On Monday, protesters marched through poor suburbs of the Guinean capital Conakry shouting: "Down with the high cost of living" and "Give us cheaper rice". The price of rice in Guinea has more than doubled since last year.
Souare also appealed to foreign partners and donor organizations to support the government in its response to the food crisis, which includes a program to boost domestic farming, especially cultivation of maize and edible tubers.
Guinea imports some 300,000 tonnes of Asian rice a year and has said it is talking with rice producers like Malaysia about the possibility of bartering minerals for rice.
MILLIONS AT RISK IN AFRICA
As riots and protests against the high cost of living have flared from Mauritania to Cameroon, West African governments have been scrambling to confront the problem by slashing food import taxes and increasing subsidies on essential food items.

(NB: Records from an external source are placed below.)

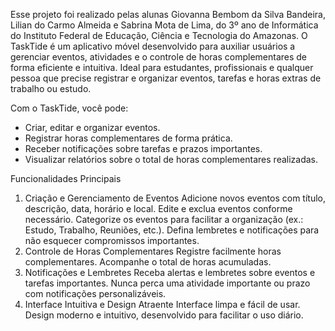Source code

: Esse projeto foi realizado pelas alunas Giovanna Bembom da Silva Bandeira, Lilian do Carmo Almeida e Sabrina Mota de Lima, do 3º ano de Informática do Instituto Federal de Educação, Ciência e Tecnologia do Amazonas.
O TaskTide é um aplicativo móvel desenvolvido para auxiliar usuários a gerenciar eventos, atividades e o controle de horas complementares de forma eficiente e intuitiva. Ideal para estudantes, profissionais e qualquer pessoa que precise registrar e organizar eventos, tarefas e horas extras de trabalho ou estudo.

Com o TaskTide, você pode:

- Criar, editar e organizar eventos.
- Registrar horas complementares de forma prática.
- Receber notificações sobre tarefas e prazos importantes.
- Visualizar relatórios sobre o total de horas complementares realizadas.

Funcionalidades Principais
1. Criação e Gerenciamento de Eventos
Adicione novos eventos com título, descrição, data, horário e local.
Edite e exclua eventos conforme necessário.
Categorize os eventos para facilitar a organização (ex.: Estudo, Trabalho, Reuniões, etc.).
Defina lembretes e notificações para não esquecer compromissos importantes.
2. Controle de Horas Complementares
Registre facilmente horas complementares.
Acompanhe o total de horas acumuladas.
3. Notificações e Lembretes
Receba alertas e lembretes sobre eventos e tarefas importantes.
Nunca perca uma atividade importante ou prazo com notificações personalizáveis.
4. Interface Intuitiva e Design Atraente
Interface limpa e fácil de usar.
Design moderno e intuitivo, desenvolvido para facilitar o uso diário.
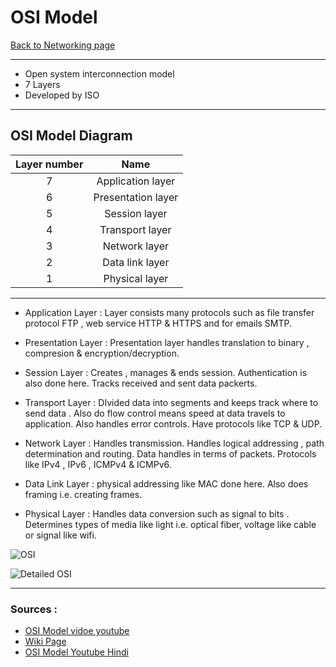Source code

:# OSI Model
[Back to Networking page](./index.md)

---

- Open system interconnection model
- 7 Layers
- Developed by ISO

---

## OSI Model Diagram

|Layer number|Name|
|:----------:|:--:|
|7|Application layer|
|6|Presentation layer|
|5|Session layer|
|4|Transport layer|
|3|Network layer|
|2|Data link layer|
|1|Physical layer|

---

- Application Layer : Layer consists many protocols such as file transfer protocol FTP , web service HTTP & HTTPS and for emails SMTP.

- Presentation Layer : Presentation layer handles translation to binary , compresion & encryption/decryption.
- Session Layer : Creates , manages & ends session. Authentication is also done here. Tracks received and sent data packerts.
- Transport Layer : DIvided data into segments and keeps track where to send data . Also do flow control means speed at data travels to application. Also handles error controls. Have protocols like TCP & UDP. 
- Network Layer : Handles transmission. Handles logical addressing , path determination and routing. Data handles in terms of packets. Protocols like IPv4 , IPv6 , ICMPv4 & ICMPv6.
- Data Link Layer : physical addressing like MAC done here. Also does framing i.e. creating frames.
- Physical Layer :  Handles data conversion such as signal to bits . Determines types of media like light i.e. optical fiber, voltage like cable or signal  like wifi.

![OSI](https://external-content.duckduckgo.com/iu/?u=http%3A%2F%2F2.bp.blogspot.com%2F-oL2B7rB_Ddc%2FUXus4JZPgXI%2FAAAAAAAAAKc%2Fe0pDS9JpRD8%2Fs1600%2Fosi.gif&f=1&nofb=1)

![Detailed OSI](https://media.fs.com/images/community/upload/kindEditor/202107/29/original-seven-layers-of-osi-model-1627523878-JYjV8oybcC.png)
- --
### Sources : 
- [OSI Model vidoe youtube](https://youtu.be/vv4y_uOneC0)
- [Wiki Page](https://en.wikipedia.org/wiki/OSI_model)
- [OSI Model Youtube Hindi](https://youtu.be/UvHr0yL-wJg)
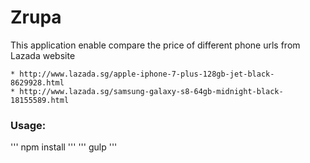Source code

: # Zrupa
This application enable compare the price of different phone urls from Lazada website

	* http://www.lazada.sg/apple-iphone-7-plus-128gb-jet-black-8629928.html
	* http://www.lazada.sg/samsung-galaxy-s8-64gb-midnight-black-18155589.html

### Usage:
'''
npm install
'''
'''
gulp
''' 

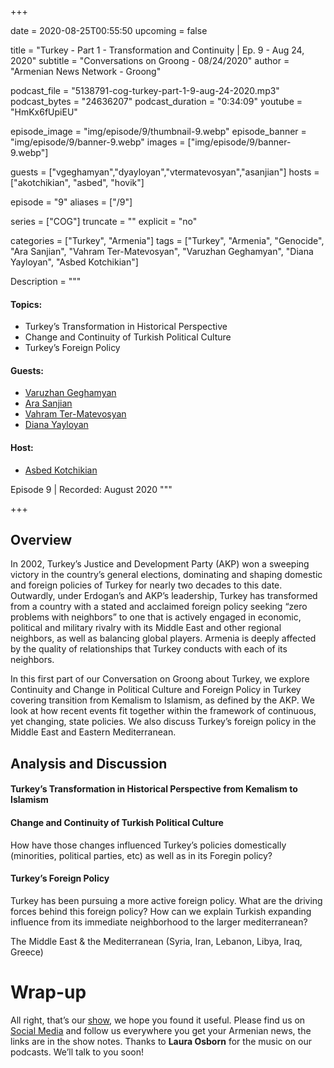 +++

date = 2020-08-25T00:55:50
upcoming = false

title = "Turkey - Part 1 - Transformation and Continuity | Ep. 9 - Aug 24, 2020"
subtitle = "Conversations on Groong - 08/24/2020"
author = "Armenian News Network - Groong"


podcast_file = "5138791-cog-turkey-part-1-9-aug-24-2020.mp3"
podcast_bytes = "24636207"
podcast_duration = "0:34:09"
youtube = "HmKx6fUpiEU"

episode_image = "img/episode/9/thumbnail-9.webp"
episode_banner = "img/episode/9/banner-9.webp"
images = ["img/episode/9/banner-9.webp"]

guests = ["vgeghamyan","dyayloyan","vtermatevosyan","asanjian"]
hosts = ["akotchikian", "asbed", "hovik"]

episode = "9"
aliases = ["/9"]

series = ["COG"]
truncate = ""
explicit = "no"

categories = ["Turkey", "Armenia"]
tags = ["Turkey", "Armenia", "Genocide", "Ara Sanjian", "Vahram Ter-Matevosyan", "Varuzhan Geghamyan", "Diana Yayloyan", "Asbed Kotchikian"]


Description = """

#### Topics:
* Turkey’s Transformation in Historical Perspective
* Change and Continuity of Turkish Political Culture
* Turkey’s Foreign Policy

#### Guests:
* [Varuzhan Geghamyan](/guest/vgeghamyan)
* [Ara Sanjian](/guest/asanjian)
* [Vahram Ter-Matevosyan](/guest/asanjian)
* [Diana Yayloyan](/guest/dyayloyan)


#### Host:
* [Asbed Kotchikian](/guest/akotchikian)


Episode 9 | Recorded: August 2020
"""

+++

## Overview

In 2002, Turkey’s Justice and Development Party (AKP) won a sweeping victory in the country’s general elections, dominating and shaping domestic and foreign policies of Turkey for nearly two decades to this date. Outwardly, under Erdogan’s and AKP’s leadership, Turkey has transformed from a country with a stated and acclaimed foreign policy seeking “zero problems with neighbors” to one that is actively engaged in economic, political and military rivalry with its Middle East and other regional neighbors, as well as balancing global players. Armenia is deeply affected by the quality of relationships that Turkey conducts with each of its neighbors.

In this first part of our Conversation on Groong about Turkey, we explore Continuity and Change in Political Culture and Foreign Policy in Turkey covering transition from Kemalism to Islamism, as defined by the AKP. We look at how recent events fit together within the framework of continuous, yet changing, state policies. We also discuss Turkey’s foreign policy in the Middle East and Eastern Mediterranean.


## Analysis and Discussion

#### Turkey’s Transformation in Historical Perspective from Kemalism to Islamism
 
#### Change and Continuity of Turkish Political Culture

How have those changes influenced Turkey’s policies domestically (minorities, political parties, etc) as well as in its Foregin policy?

#### Turkey’s Foreign Policy

Turkey has been pursuing a more active foreign policy. What are the driving forces behind this foreign policy? How can we explain Turkish expanding influence from its immediate neighborhood to the larger mediterranean?
 
The Middle East & the Mediterranean (Syria, Iran, Lebanon, Libya, Iraq, Greece)
 


# Wrap-up

All right, that’s our [show](https://podcasts.groong.org/), we hope you found it useful. Please find us on [Social Media](https://linktr.ee/groong) and follow us everywhere you get your Armenian news, the links are in the show notes. Thanks to **Laura Osborn** for the music on our podcasts. We’ll talk to you soon!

Announcing the $1 billion increase in its lending support to agriculture, the Tunis-based AfDB said it was also restructuring some of its farming loans portfolio to make available a rapid disbursement facility of $250 million.
Calling for urgent and long-term action to tackle the food crisis, AfDB President Donald Kaberuka urged cereals producing countries not to suspend their exports because this would put at risk 150 million people in Africa, especially inhabitants of low-income states and the sick and elderly.

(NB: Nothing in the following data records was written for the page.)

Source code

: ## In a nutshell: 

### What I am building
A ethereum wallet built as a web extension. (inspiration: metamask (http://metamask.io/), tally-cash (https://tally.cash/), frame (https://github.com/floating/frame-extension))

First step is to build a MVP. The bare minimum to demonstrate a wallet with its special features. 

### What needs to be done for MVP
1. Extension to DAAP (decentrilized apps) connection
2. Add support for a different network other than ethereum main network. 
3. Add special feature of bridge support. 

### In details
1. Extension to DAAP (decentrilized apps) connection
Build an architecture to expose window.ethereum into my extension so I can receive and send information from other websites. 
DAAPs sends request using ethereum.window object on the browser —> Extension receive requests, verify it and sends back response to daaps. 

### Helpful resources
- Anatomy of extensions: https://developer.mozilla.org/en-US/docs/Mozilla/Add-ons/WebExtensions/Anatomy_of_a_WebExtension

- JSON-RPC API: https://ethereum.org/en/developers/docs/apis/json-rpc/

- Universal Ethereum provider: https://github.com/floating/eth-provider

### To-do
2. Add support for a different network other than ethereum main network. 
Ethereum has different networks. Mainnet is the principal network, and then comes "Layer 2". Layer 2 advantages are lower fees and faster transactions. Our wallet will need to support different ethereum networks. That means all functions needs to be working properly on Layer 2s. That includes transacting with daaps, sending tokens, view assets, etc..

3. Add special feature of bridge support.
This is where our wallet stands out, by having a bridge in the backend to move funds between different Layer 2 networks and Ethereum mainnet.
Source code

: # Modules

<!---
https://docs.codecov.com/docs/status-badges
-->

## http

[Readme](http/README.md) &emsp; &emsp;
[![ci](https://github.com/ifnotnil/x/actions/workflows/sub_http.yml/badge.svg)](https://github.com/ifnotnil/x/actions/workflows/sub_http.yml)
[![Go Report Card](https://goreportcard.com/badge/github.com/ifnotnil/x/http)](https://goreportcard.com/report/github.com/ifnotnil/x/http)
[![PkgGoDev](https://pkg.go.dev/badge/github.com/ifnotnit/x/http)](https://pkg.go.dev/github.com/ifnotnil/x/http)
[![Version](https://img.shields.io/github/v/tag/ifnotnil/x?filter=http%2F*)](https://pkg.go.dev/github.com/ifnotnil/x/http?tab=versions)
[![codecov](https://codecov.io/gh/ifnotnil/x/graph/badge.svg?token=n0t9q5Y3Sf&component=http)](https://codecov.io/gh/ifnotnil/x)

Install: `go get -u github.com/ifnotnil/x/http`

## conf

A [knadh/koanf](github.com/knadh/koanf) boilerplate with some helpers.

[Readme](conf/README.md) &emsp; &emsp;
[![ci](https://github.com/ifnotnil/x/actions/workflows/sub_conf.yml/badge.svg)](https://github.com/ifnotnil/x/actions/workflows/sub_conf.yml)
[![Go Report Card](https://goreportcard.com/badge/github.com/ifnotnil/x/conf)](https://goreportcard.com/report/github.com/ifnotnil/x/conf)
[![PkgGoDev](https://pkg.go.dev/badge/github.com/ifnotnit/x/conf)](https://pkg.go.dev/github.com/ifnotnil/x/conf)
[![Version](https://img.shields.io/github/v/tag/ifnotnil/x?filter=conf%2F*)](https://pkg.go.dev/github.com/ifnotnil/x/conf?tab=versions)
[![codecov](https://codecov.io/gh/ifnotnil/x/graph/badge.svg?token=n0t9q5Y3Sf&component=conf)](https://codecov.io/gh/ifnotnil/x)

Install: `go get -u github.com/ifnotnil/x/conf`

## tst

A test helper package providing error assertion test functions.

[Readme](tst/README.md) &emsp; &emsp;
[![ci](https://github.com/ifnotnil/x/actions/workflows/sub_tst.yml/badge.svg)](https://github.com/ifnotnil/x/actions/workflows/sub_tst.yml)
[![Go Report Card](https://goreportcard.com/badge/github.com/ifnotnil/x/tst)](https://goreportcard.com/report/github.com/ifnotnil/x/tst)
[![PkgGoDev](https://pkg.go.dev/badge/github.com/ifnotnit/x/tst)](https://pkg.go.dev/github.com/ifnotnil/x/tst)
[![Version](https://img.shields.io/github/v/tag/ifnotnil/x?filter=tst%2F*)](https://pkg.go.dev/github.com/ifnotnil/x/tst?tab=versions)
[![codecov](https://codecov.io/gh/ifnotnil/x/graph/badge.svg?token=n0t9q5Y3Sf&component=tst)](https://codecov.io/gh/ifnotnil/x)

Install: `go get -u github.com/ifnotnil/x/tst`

The AfDB, the only multilateral development body specifically devoted to Africa, lends commercially to Africa's richest nations and at concessionary rates to poor ones from its Development Fund. Its shareholders include Africa's 53 nations and 24 non-African donor countries,
With the global food crisis threatening to spread social unrest, the U.N. World Food Program (WFP) says it requires $755 million to feed the world's hungry. The Rome-based WFP aims to feed 73 million people in 80 countries in 2008.
Experts point to converging factors behind the price rises, including rising food consumption in emerging economies like India and China and adverse weather. The growing use of food crops to make biofuels like ethanol is also seen as a driver. Continued...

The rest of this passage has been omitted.